At first I just stared at it, surprised that if I wanted to, I could just reach out and touch it. (In truth, I could have easily just picked it up and walked out with it.) So as I gazed at its ornate fascade and ran my fingers gently over the colorful crests of the eight schools, I began to wonder, why all the indifference?  After all, this trophy represented much more than just a few ball games in the September, October and November between a bunch of fancy schools.  It represented years of physical and financial sacrifice by thousands of players and parents and countless hours of arduous training starting at an exceedingly young age by hundreds of student-athletes. It also stood for millions of dollars in donations, training equipment, travel, coaching staff salaries and financial aid, not to mention the eventual pride and prestige it bestowed upon the fortunate universities that were lucky enough to finally possess it. (Just ask Columbia right now if it’s worth having.)

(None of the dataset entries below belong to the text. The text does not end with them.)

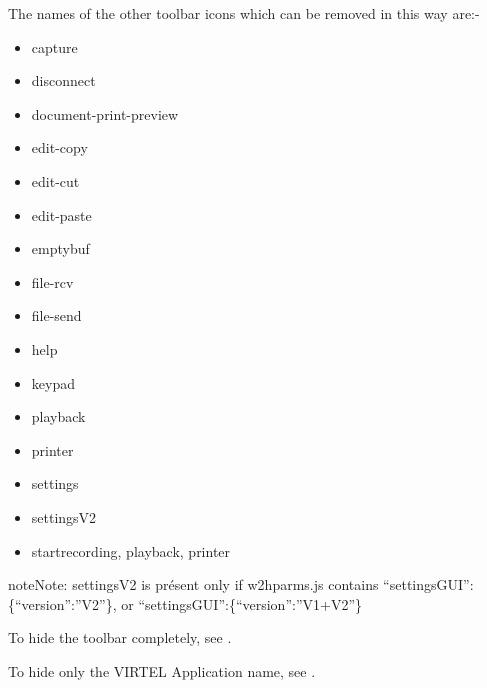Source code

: \documentclass[letterpaper,10pt,english]{sphinxmanual}
\begin{document}

The names of the other toolbar icons which can be removed in this way are:-
\begin{itemize}
\item {} 
capture

\item {} 
disconnect

\item {} 
document-print-preview

\item {} 
edit-copy

\item {} 
edit-cut

\item {} 
edit-paste

\item {} 
emptybuf

\item {} 
file-rcv

\item {} 
file-send

\item {} 
help

\item {} 
keypad

\item {} 
playback

\item {} 
printer

\item {} 
settings

\item {} 
settingsV2

\item {} 
startrecording, playback, printer

\end{itemize}

\begin{sphinxadmonition}{note}{Note:}
settingsV2 is présent only if w2hparms.js contains “settingsGUI”:\{“version”:”V2”\}, or “settingsGUI”:\{“version”:”V1+V2”\}
\end{sphinxadmonition}

To hide the toolbar completely, see {\hyperref[\detokenize{User_Guide:v457ug-hide-toolbar}]{}}.

To hide only the VIRTEL Application name, see {\hyperref[\detokenize{User_Guide:v457ug-hide-information}]{}}.
\end{document}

So if all of this were true, then why hadn’t the university given this long sought after award of prodigious athletic achievement a more august place in which to be displayed? Why was it left so unprotected in an empty room with an unlocked door and why were there no other spectators in the room looking at it along with me? (Don’t answer that, please.) And perhaps most curiously, if it really was so important, why hadn’t Dartmouth bothered to take back to Hanover what was indeed rightfully now theirs?

I sat on the floor in a corner of the room (there were no chairs), just looking at my reflection in the polished silver. It was just me and the famous trophy alone together in magnificent solitude. After about 20 minutes of enuui, I too became a bit indifferent and finally departed for the lab.

For years since that day, I hadn’t given our meeting much thought, except of course, during football season. It was during this time that I would once again question the apparent apathy that paradoxically surrounded my visit to Weightman Hall in early 1983.  Then about two years ago, I was listening to the current Penn football coach Ray Priore talk to his team about “the process” and “the journey” they were taking together as a team and that’s when it hit me. Winning the Ivy League trophy and getting a ring is merely the goal for the team. It is the journey that we all take together to achieve that goal that the players, coaches and fans will remember forever. Even if the trophy never existed, as a fan, I will never forget the miraculous journey of that 1982 football team.

So as the 2017-18 season begins for the Penn basketball team, I hope Steve Donahue and the Quakers defy expectation, both their own and that of know-nothing pundits, and make this year’s journey unforgettable for all of us. Who knows, they might even enjoy showing off the trophy this time.

Stay Red & Blue my friends,

The AQ

2 thoughts on “It’s the journey, not the hardware”

  1. Great piece. I was there that afternoon as well– 1982 was my Junior year. What a great day that was. Not to pick a nit or anything, but wasn’t that actually a roughing-the-kicker call?